MATERIAL SHOWN:
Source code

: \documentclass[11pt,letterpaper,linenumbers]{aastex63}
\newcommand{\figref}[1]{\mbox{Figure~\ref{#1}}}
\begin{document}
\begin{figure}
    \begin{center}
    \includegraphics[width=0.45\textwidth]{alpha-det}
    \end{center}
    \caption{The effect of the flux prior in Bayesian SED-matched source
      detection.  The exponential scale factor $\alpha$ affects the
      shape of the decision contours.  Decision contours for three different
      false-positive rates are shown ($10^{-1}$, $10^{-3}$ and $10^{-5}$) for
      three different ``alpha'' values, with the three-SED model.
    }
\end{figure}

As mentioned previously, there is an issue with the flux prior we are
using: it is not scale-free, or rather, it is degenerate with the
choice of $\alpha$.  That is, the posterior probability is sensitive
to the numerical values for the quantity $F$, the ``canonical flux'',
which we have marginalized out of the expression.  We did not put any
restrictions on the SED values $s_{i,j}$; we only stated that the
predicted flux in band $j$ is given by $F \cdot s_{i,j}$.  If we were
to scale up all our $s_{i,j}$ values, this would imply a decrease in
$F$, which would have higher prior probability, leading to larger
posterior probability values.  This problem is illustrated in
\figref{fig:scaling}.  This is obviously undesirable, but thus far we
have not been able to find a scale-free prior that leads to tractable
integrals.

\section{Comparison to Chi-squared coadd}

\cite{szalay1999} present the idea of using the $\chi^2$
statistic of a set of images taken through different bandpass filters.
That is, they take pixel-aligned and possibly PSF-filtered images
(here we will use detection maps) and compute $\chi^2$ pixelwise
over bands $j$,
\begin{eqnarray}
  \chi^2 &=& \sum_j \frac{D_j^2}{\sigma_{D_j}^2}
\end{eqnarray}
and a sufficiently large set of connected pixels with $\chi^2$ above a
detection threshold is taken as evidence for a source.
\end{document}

YOUR OBJECTIVE: Starting at the line that contains "statistic of a", output each remaining line of the listing, the last line included, exactly as it appears.

EXPECTED ANSWER:
statistic of a set of images taken through different bandpass filters.
That is, they take pixel-aligned and possibly PSF-filtered images
(here we will use detection maps) and compute $\chi^2$ pixelwise
over bands $j$,
\begin{eqnarray}
  \chi^2 &=& \sum_j \frac{D_j^2}{\sigma_{D_j}^2}
\end{eqnarray}
and a sufficiently large set of connected pixels with $\chi^2$ above a
detection threshold is taken as evidence for a source.
\end{document}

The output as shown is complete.